What you have to do:
Reproduce the data exactly and drop any pictures it holds.

Information given:
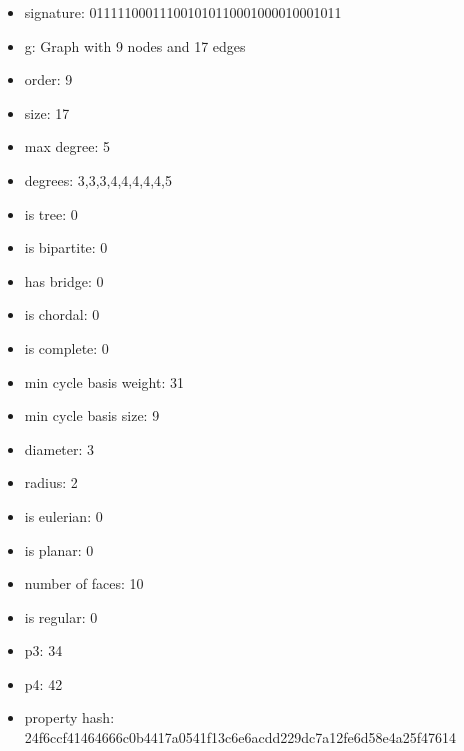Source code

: \newpage
\begin{figure}
\end{figure}
\begin{itemize}
\item signature: 011111000111001010110001000010001011
\item g: Graph with 9 nodes and 17 edges
\item order: 9
\item size: 17
\item max degree: 5
\item degrees: 3,3,3,4,4,4,4,4,5
\item is tree: 0
\item is bipartite: 0
\item has bridge: 0
\item is chordal: 0
\item is complete: 0
\item min cycle basis weight: 31
\item min cycle basis size: 9
\item diameter: 3
\item radius: 2
\item is eulerian: 0
\item is planar: 0
\item number of faces: 10
\item is regular: 0
\item p3: 34
\item p4: 42
\item property hash: 24f6ccf41464666c0b4417a0541f13c6e6acdd229dc7a12fe6d58e4a25f47614
\end{itemize}
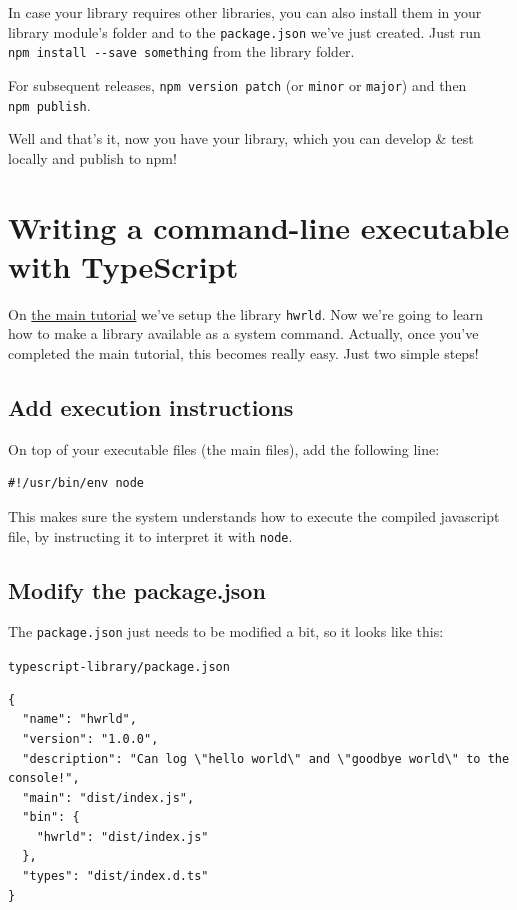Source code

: \documentclass[12pt,a4paper]{article}
\newcommand{\filelabel}[1]{{\footnotesize\color{dkgreen}\texttt{#1}}{\vspace{-0.2cm}}}
\begin{document}
In case your library requires other libraries, you can also install them
in your library module's folder and to the \texttt{package.json} we've
just created. Just run \texttt{npm\ install\ -\/-save\ something} from
the library folder.

For subsequent releases, \texttt{npm\ version\ patch} (or \texttt{minor}
or \texttt{major}) and then \texttt{npm\ publish}.

Well and that's it, now you have your library, which you can develop \&
test locally and publish to npm!


\section{Writing a command-line executable with
TypeScript}\label{writing-a-command-line-executable-with-typescript}

On \href{/}{the main tutorial} we've setup the library
\texttt{\textquotesingle{}hwrld\textquotesingle{}}. Now we're going to
learn how to make a library available as a system command. Actually,
once you've completed the main tutorial, this becomes really easy. Just
two simple steps!

\subsection{\texorpdfstring{ Add execution
instructions}{Add execution instructions}}\label{-add-execution-instructions}

On top of your executable files (the main files), add the following
line:

\begin{lstlisting}
#!/usr/bin/env node
\end{lstlisting}

This makes sure the system understands how to execute the compiled
javascript file, by instructing it to interpret it with \texttt{node}.

\subsection{\texorpdfstring{ Modify the
package.json}{Modify the package.json}}\label{step-2-modify-the-package.json}

The \texttt{package.json} just needs to be modified a bit, so it looks
like this:

\filelabel{typescript-library/package.json}

\begin{lstlisting}
{
  "name": "hwrld",
  "version": "1.0.0",
  "description": "Can log \"hello world\" and \"goodbye world\" to the console!",
  "main": "dist/index.js",
  "bin": {
    "hwrld": "dist/index.js"
  },
  "types": "dist/index.d.ts"
}
\end{lstlisting}
\end{document}
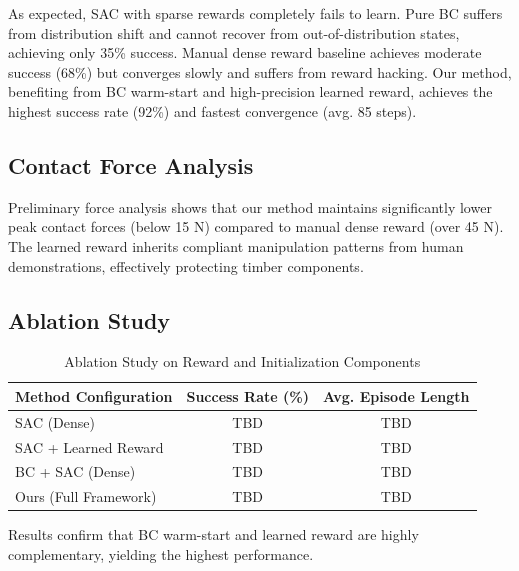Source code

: \documentclass[conference]{IEEEtran}
\begin{document}
As expected, SAC with sparse rewards completely fails to learn. Pure BC suffers from distribution shift and cannot recover from out-of-distribution states, achieving only 35\% success. Manual dense reward baseline achieves moderate success (68\%) but converges slowly and suffers from reward hacking. Our method, benefiting from BC warm-start and high-precision learned reward, achieves the highest success rate (92\%) and fastest convergence (avg. 85 steps).

\subsection{Contact Force Analysis}
Preliminary force analysis shows that our method maintains significantly lower peak contact forces (below 15 N) compared to manual dense reward (over 45 N). The learned reward inherits compliant manipulation patterns from human demonstrations, effectively protecting timber components.

\subsection{Ablation Study}
\begin{table}[h]
\centering
\caption{Ablation Study on Reward and Initialization Components}
\label{tab:ablation}
\begin{tabular}{lcc}
\toprule
Method Configuration & Success Rate (\%) & Avg. Episode Length \\
\midrule
SAC (Dense) & TBD & TBD \\
SAC + Learned Reward & TBD & TBD \\
BC + SAC (Dense) & TBD & TBD \\
Ours (Full Framework) & TBD & TBD \\
\bottomrule
\end{tabular}
\end{table}

Results confirm that BC warm-start and learned reward are highly complementary, yielding the highest performance.
\end{document}
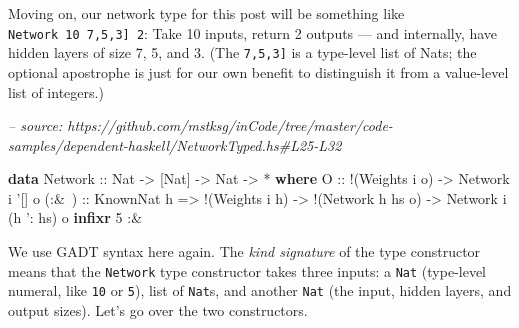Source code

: \documentclass[]{article}
\newenvironment{Shaded}{}{}
\newcommand{\CommentTok}[1]{\textcolor[rgb]{0.38,0.63,0.69}{\textit{#1}}}
\newcommand{\DataTypeTok}[1]{\textcolor[rgb]{0.56,0.13,0.00}{#1}}
\newcommand{\DecValTok}[1]{\textcolor[rgb]{0.25,0.63,0.44}{#1}}
\newcommand{\FunctionTok}[1]{\textcolor[rgb]{0.02,0.16,0.49}{#1}}
\newcommand{\KeywordTok}[1]{\textcolor[rgb]{0.00,0.44,0.13}{\textbf{#1}}}
\newcommand{\NormalTok}[1]{#1}
\newcommand{\OtherTok}[1]{\textcolor[rgb]{0.00,0.44,0.13}{#1}}
\begin{document}
Moving on, our network type for this post will be something like
\texttt{Network\ 10\ \textquotesingle{}{[}7,5,3{]}\ 2}: Take 10 inputs, return 2
outputs --- and internally, have hidden layers of size 7, 5, and 3. (The
\texttt{\textquotesingle{}{[}7,5,3{]}} is a type-level list of Nats; the
optional \texttt{\textquotesingle{}} apostrophe is just for our own benefit to
distinguish it from a value-level list of integers.)

\begin{Shaded}
\begin{Highlighting}[]
\CommentTok{-- source: https://github.com/mstksg/inCode/tree/master/code-samples/dependent-haskell/NetworkTyped.hs#L25-L32}

\KeywordTok{data} \DataTypeTok{Network}\OtherTok{ ::} \DataTypeTok{Nat} \OtherTok{->}\NormalTok{ [}\DataTypeTok{Nat}\NormalTok{] }\OtherTok{->} \DataTypeTok{Nat} \OtherTok{->} \FunctionTok{*} \KeywordTok{where}
    \DataTypeTok{O}\OtherTok{     ::} \FunctionTok{!}\NormalTok{(}\DataTypeTok{Weights}\NormalTok{ i o)}
          \OtherTok{->} \DataTypeTok{Network}\NormalTok{ i '[] o}
\OtherTok{    (:&~) ::} \DataTypeTok{KnownNat}\NormalTok{ h}
          \OtherTok{=>} \FunctionTok{!}\NormalTok{(}\DataTypeTok{Weights}\NormalTok{ i h)}
          \OtherTok{->} \FunctionTok{!}\NormalTok{(}\DataTypeTok{Network}\NormalTok{ h hs o)}
          \OtherTok{->} \DataTypeTok{Network}\NormalTok{ i (h '}\FunctionTok{:}\NormalTok{ hs) o}
\KeywordTok{infixr} \DecValTok{5} \FunctionTok{:&~}
\end{Highlighting}
\end{Shaded}

We use GADT syntax here again. The \emph{kind signature} of the type constructor
means that the \texttt{Network} type constructor takes three inputs: a
\texttt{Nat} (type-level numeral, like \texttt{10} or \texttt{5}), list of
\texttt{Nat}s, and another \texttt{Nat} (the input, hidden layers, and output
sizes). Let's go over the two constructors.
\end{document}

Response:
Source code

: \newpage
\begin{figure}
\end{figure}
\begin{itemize}
\item signature: 011111000111001010110001000010001011
\item g: Graph with 9 nodes and 17 edges
\item order: 9
\item size: 17
\item max degree: 5
\item degrees: 3,3,3,4,4,4,4,4,5
\item is tree: 0
\item is bipartite: 0
\item has bridge: 0
\item is chordal: 0
\item is complete: 0
\item min cycle basis weight: 31
\item min cycle basis size: 9
\item diameter: 3
\item radius: 2
\item is eulerian: 0
\item is planar: 0
\item number of faces: 10
\item is regular: 0
\item p3: 34
\item p4: 42
\item property hash: 24f6ccf41464666c0b4417a0541f13c6e6acdd229dc7a12fe6d58e4a25f47614
\end{itemize}
Source code

: \documentclass[12pt,a4paper]{article}
\newcommand{\filelabel}[1]{{\footnotesize\color{dkgreen}\texttt{#1}}{\vspace{-0.2cm}}}
\begin{document}
In case your library requires other libraries, you can also install them
in your library module's folder and to the \texttt{package.json} we've
just created. Just run \texttt{npm\ install\ -\/-save\ something} from
the library folder.

For subsequent releases, \texttt{npm\ version\ patch} (or \texttt{minor}
or \texttt{major}) and then \texttt{npm\ publish}.

Well and that's it, now you have your library, which you can develop \&
test locally and publish to npm!


\section{Writing a command-line executable with
TypeScript}\label{writing-a-command-line-executable-with-typescript}

On \href{/}{the main tutorial} we've setup the library
\texttt{\textquotesingle{}hwrld\textquotesingle{}}. Now we're going to
learn how to make a library available as a system command. Actually,
once you've completed the main tutorial, this becomes really easy. Just
two simple steps!

\subsection{\texorpdfstring{ Add execution
instructions}{Add execution instructions}}\label{-add-execution-instructions}

On top of your executable files (the main files), add the following
line:

\begin{lstlisting}
#!/usr/bin/env node
\end{lstlisting}

This makes sure the system understands how to execute the compiled
javascript file, by instructing it to interpret it with \texttt{node}.

\subsection{\texorpdfstring{ Modify the
package.json}{Modify the package.json}}\label{step-2-modify-the-package.json}

The \texttt{package.json} just needs to be modified a bit, so it looks
like this:

\filelabel{typescript-library/package.json}

\begin{lstlisting}
{
  "name": "hwrld",
  "version": "1.0.0",
  "description": "Can log \"hello world\" and \"goodbye world\" to the console!",
  "main": "dist/index.js",
  "bin": {
    "hwrld": "dist/index.js"
  },
  "types": "dist/index.d.ts"
}
\end{lstlisting}
\end{document}
Source code

: \documentclass[conference]{IEEEtran}
\begin{document}
As expected, SAC with sparse rewards completely fails to learn. Pure BC suffers from distribution shift and cannot recover from out-of-distribution states, achieving only 35\% success. Manual dense reward baseline achieves moderate success (68\%) but converges slowly and suffers from reward hacking. Our method, benefiting from BC warm-start and high-precision learned reward, achieves the highest success rate (92\%) and fastest convergence (avg. 85 steps).

\subsection{Contact Force Analysis}
Preliminary force analysis shows that our method maintains significantly lower peak contact forces (below 15 N) compared to manual dense reward (over 45 N). The learned reward inherits compliant manipulation patterns from human demonstrations, effectively protecting timber components.

\subsection{Ablation Study}
\begin{table}[h]
\centering
\caption{Ablation Study on Reward and Initialization Components}
\label{tab:ablation}
\begin{tabular}{lcc}
\toprule
Method Configuration & Success Rate (\%) & Avg. Episode Length \\
\midrule
SAC (Dense) & TBD & TBD \\
SAC + Learned Reward & TBD & TBD \\
BC + SAC (Dense) & TBD & TBD \\
Ours (Full Framework) & TBD & TBD \\
\bottomrule
\end{tabular}
\end{table}

Results confirm that BC warm-start and learned reward are highly complementary, yielding the highest performance.
\end{document}
Source code

: \documentclass[]{article}
\newenvironment{Shaded}{}{}
\newcommand{\CommentTok}[1]{\textcolor[rgb]{0.38,0.63,0.69}{\textit{#1}}}
\newcommand{\DataTypeTok}[1]{\textcolor[rgb]{0.56,0.13,0.00}{#1}}
\newcommand{\DecValTok}[1]{\textcolor[rgb]{0.25,0.63,0.44}{#1}}
\newcommand{\FunctionTok}[1]{\textcolor[rgb]{0.02,0.16,0.49}{#1}}
\newcommand{\KeywordTok}[1]{\textcolor[rgb]{0.00,0.44,0.13}{\textbf{#1}}}
\newcommand{\NormalTok}[1]{#1}
\newcommand{\OtherTok}[1]{\textcolor[rgb]{0.00,0.44,0.13}{#1}}
\begin{document}
Moving on, our network type for this post will be something like
\texttt{Network\ 10\ \textquotesingle{}{[}7,5,3{]}\ 2}: Take 10 inputs, return 2
outputs --- and internally, have hidden layers of size 7, 5, and 3. (The
\texttt{\textquotesingle{}{[}7,5,3{]}} is a type-level list of Nats; the
optional \texttt{\textquotesingle{}} apostrophe is just for our own benefit to
distinguish it from a value-level list of integers.)

\begin{Shaded}
\begin{Highlighting}[]
\CommentTok{-- source: https://github.com/mstksg/inCode/tree/master/code-samples/dependent-haskell/NetworkTyped.hs#L25-L32}

\KeywordTok{data} \DataTypeTok{Network}\OtherTok{ ::} \DataTypeTok{Nat} \OtherTok{->}\NormalTok{ [}\DataTypeTok{Nat}\NormalTok{] }\OtherTok{->} \DataTypeTok{Nat} \OtherTok{->} \FunctionTok{*} \KeywordTok{where}
    \DataTypeTok{O}\OtherTok{     ::} \FunctionTok{!}\NormalTok{(}\DataTypeTok{Weights}\NormalTok{ i o)}
          \OtherTok{->} \DataTypeTok{Network}\NormalTok{ i '[] o}
\OtherTok{    (:&~) ::} \DataTypeTok{KnownNat}\NormalTok{ h}
          \OtherTok{=>} \FunctionTok{!}\NormalTok{(}\DataTypeTok{Weights}\NormalTok{ i h)}
          \OtherTok{->} \FunctionTok{!}\NormalTok{(}\DataTypeTok{Network}\NormalTok{ h hs o)}
          \OtherTok{->} \DataTypeTok{Network}\NormalTok{ i (h '}\FunctionTok{:}\NormalTok{ hs) o}
\KeywordTok{infixr} \DecValTok{5} \FunctionTok{:&~}
\end{Highlighting}
\end{Shaded}

We use GADT syntax here again. The \emph{kind signature} of the type constructor
means that the \texttt{Network} type constructor takes three inputs: a
\texttt{Nat} (type-level numeral, like \texttt{10} or \texttt{5}), list of
\texttt{Nat}s, and another \texttt{Nat} (the input, hidden layers, and output
sizes). Let's go over the two constructors.
\end{document}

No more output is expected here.